Right now I just use flatpak for all my gaming needs and shared things like browsers, slack, etc.
My issue with flatpaks is that having too many flatpaks becomes a chore to manage. I did not have a fun time with Steam in a flatpak (required some mucking around to get the DPI and cursor size right) and same with Chromium a while back (took me a long time to figure out how to pass on the flags to enable Wayland support). IMO, having a single container (or a container for a particular activity, like gaming) would be a much more cleaner approach, while offering the flexibility akin to a mutable OS (so no weird flatpak quirks to deal with… in theory). This would also make things like backups easier, I could just save my “gaming” container to one tar and not worry about whether I missed any dependencies etc.

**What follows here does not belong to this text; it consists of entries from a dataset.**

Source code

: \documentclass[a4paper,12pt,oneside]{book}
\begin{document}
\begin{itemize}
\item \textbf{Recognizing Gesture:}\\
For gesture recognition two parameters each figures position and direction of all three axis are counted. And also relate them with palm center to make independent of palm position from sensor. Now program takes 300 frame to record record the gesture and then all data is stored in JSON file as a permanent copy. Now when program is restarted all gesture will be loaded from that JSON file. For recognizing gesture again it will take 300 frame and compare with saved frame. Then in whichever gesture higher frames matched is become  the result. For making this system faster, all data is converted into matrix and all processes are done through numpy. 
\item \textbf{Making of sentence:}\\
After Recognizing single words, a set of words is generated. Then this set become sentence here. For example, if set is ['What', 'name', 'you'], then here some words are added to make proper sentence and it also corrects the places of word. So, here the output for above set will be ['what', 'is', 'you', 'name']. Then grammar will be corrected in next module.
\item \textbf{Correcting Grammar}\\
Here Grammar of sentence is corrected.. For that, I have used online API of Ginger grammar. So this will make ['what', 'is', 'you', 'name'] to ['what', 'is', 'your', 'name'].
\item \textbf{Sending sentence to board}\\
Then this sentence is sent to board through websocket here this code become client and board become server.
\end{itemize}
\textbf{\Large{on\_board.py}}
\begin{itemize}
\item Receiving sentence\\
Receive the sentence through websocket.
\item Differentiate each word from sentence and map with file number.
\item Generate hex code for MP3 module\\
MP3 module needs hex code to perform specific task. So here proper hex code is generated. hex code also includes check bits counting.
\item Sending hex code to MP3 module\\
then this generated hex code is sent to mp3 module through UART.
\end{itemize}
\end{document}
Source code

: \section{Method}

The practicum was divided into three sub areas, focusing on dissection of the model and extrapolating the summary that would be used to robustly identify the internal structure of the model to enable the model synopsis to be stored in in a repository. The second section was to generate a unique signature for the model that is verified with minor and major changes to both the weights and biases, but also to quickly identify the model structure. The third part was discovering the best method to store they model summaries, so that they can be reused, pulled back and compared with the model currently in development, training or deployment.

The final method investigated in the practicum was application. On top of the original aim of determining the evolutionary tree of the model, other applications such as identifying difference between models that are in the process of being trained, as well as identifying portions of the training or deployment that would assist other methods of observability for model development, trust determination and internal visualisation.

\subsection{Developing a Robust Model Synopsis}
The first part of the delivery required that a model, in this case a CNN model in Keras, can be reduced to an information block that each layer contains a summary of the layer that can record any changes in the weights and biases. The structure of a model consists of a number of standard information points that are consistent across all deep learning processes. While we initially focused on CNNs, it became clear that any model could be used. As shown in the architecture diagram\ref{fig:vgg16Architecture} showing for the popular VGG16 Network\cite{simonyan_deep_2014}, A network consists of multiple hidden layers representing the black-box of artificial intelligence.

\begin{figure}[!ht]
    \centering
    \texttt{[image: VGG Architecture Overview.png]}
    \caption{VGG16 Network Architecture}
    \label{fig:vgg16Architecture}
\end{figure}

That’s pretty much what I do, spin up a container for anything I need to do and everything is within that… once I’ve finished I blow the container away and all the dependencies go with it. Currently use proxmox as a frontend for that although I ran on the command line for ages before switching to a beefier server.
I do the same with docker - nest it in a container so everything is together (and also so it can’t screw around with the host networking). eg. my lemmy container has the lemmy docker and its dependencies together.